Time to Pay Up - Indianapolis Real Estate Taxes - C-Bill Due
The time has come for the homeowners in Indianapolis to realize the effect of the “stay” on taxes ordered last year by Governor Daniels.
Almost one year ago, the uproar over tax bills could be heard throughout the city of Indianapolis as homeowner after homeowner opened their 2006 tax bill. Trending had reached into the pocketbooks of most real property owners, from residential to businesses.
Quickly, we were given a stay on taxes at the previous years rates, while all properties in Indianapolis were reassessed. Let me tell you, it was NOT the assessment which was the problem – it is the tax rate. It was never more evident than the closing I attended today on behalf of my clients. Should we have closed last week on their home, we would not have known how much the C bill would be.
However, this week, they have been certified and sent out, meaning the tax is DUE. Not only is the C bill now due – the new tax amount changed in this instance. What did this mean to my client and the new buyer? The taxes my client paid for 2006, due in 2007 was $1018.00 semi-annually.

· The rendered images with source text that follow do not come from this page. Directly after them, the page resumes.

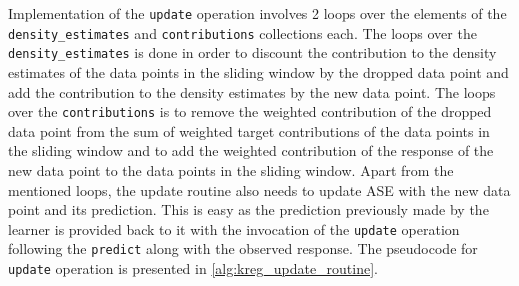 Implementation of the \texttt{update} operation involves 2 loops over the elements of the \texttt{density\_estimates} and \texttt{contributions} collections each. The loops over the \texttt{density\_estimates} is done in order to discount the contribution to the density estimates of the data points in the sliding window by the dropped data point and add the contribution to the density estimates by the new data point. The loops over the \texttt{contributions} is to remove the weighted contribution of the dropped data point from the sum of weighted target contributions of the data points in the sliding window and to add the weighted contribution of the response of the new data point to the data points in the sliding window. Apart from the mentioned loops, the update routine also needs to update ASE with the new data point and its prediction. This is easy as the prediction previously made by the learner is provided back to it with the invocation of the \texttt{update} operation following the \texttt{predict} along with the observed response. The pseudocode for \texttt{update} operation is presented in \ref{alg:kreg_update_routine}.


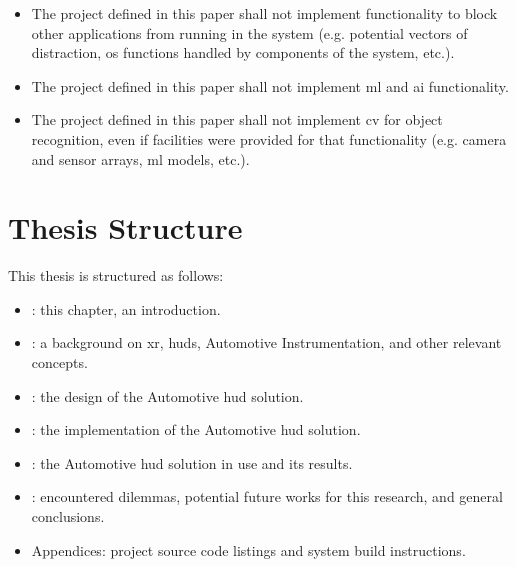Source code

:         \begin{itemize}
            \item The project defined in this paper shall not implement functionality to block other applications from running in the system (e.g. potential vectors of distraction, \gls{os} functions handled by components of the system, etc.).
            \item The project defined in this paper shall not implement \gls{ml} and \gls{ai} functionality.
            \item The project defined in this paper shall not implement \gls{cv} for object recognition, even if facilities were provided for that functionality (e.g. camera and sensor arrays, \gls{ml} models, etc.).
        \end{itemize}

\section{Thesis Structure}
    \par This thesis is structured as follows:

    \begin{itemize}
        \item {}: this chapter, an introduction.
        \item {}: a background on \gls{xr}, \glspl{hud}, Automotive Instrumentation, and other relevant concepts.
        \item {}: the design of the Automotive \gls{hud} solution.
        \item {}: the implementation of the Automotive \gls{hud} solution.
        \item {}: the Automotive \gls{hud} solution in use and its results.
        \item {}: encountered dilemmas, potential future works for this research, and general conclusions.
        \item Appendices: project source code listings and system build instructions.
    \end{itemize}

The reassessment did not change the assessed value. Now, their actual taxes, (after a year long wait for reassessment), amounts to $2334.00 semi-annually. The same as it was last year when the original bill came out.

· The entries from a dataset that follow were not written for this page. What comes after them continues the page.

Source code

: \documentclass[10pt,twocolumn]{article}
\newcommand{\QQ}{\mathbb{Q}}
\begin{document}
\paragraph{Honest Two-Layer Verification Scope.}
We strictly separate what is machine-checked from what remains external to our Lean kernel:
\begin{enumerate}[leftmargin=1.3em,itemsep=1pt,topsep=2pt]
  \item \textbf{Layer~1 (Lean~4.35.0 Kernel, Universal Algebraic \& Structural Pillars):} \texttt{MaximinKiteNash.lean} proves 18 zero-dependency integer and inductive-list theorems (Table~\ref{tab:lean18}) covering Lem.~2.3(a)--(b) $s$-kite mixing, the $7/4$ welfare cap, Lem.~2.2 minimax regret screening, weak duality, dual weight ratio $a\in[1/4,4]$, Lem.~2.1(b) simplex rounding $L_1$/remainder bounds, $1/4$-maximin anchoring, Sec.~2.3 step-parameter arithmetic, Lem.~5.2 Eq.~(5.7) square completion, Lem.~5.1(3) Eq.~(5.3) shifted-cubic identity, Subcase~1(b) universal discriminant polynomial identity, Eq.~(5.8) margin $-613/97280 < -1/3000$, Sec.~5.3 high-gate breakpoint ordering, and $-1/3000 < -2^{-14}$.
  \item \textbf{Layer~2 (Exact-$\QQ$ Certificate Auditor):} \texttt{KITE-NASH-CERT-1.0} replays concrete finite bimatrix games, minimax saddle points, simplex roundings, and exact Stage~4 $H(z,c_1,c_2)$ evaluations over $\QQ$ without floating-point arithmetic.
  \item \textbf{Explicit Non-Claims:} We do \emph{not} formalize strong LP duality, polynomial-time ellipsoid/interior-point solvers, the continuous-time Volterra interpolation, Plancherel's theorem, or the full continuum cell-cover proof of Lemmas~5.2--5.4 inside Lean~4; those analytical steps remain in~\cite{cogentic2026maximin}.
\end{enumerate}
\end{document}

Based on their tax rate before the C bill, their tax credit to the buyer would have been roughly $3054.00. The amount they actually credited the buyer for taxes was $9630.00. Let me break it down for you? They paid the C-Bill = $2631.00 – The C-bill was the additional amount needed to cover all of 2006 taxes, payable in 2007. Divided by two, it equals $1315.00 per half.
- The original tax amount = $1018.00 x 3(halves)
- New tax bill equals an additional $1315.00 x 3(halves)
- Plus the C-bill of $2631.00
- A grand total of $9630.00
The figures are not exact! For easy math, I rounded it out to equal 3 semi-annual payments. Since we pay taxes in arrears, my clients owe for all taxes due in 2007 and until June 13th for 2008. I figured the amounts until June 30th. Lest you think my clients sold a million dollar home with a view of Eagle Creek or an estate in Meridian Kessler, their gross assessed value was $123,300 and an adjusted net value of $85,300.
What changed? The tax rate. Their tax rate was 5.47%, an increase of 4.28%.
Every homeowner will be receiving their C bill in the mail, beginning yesterday. I expect many in Indianapolis will be shocked to find the amount they now owe. To be fair, I have heard many will not see an increase or have a balance on their C bill. I’ll wait to see if it is true.
One thing I do know, many home sellers in the Indianapolis area with increases such as my clients experienced will not be able to sell their homes; they can not afford to bring the additional amount needed to close on their home. There will also be buyers who will now not qualify for their payment, based on the new tax amount.
I sincerely hope we see an end to the tax crisis here in Indianapolis when the 1% cap takes effect in 2010. Remember, though, it is a 1% tax rate cap on the assessed values. Hopefully, we won't see the assessed values suddenly increase. Just a thought!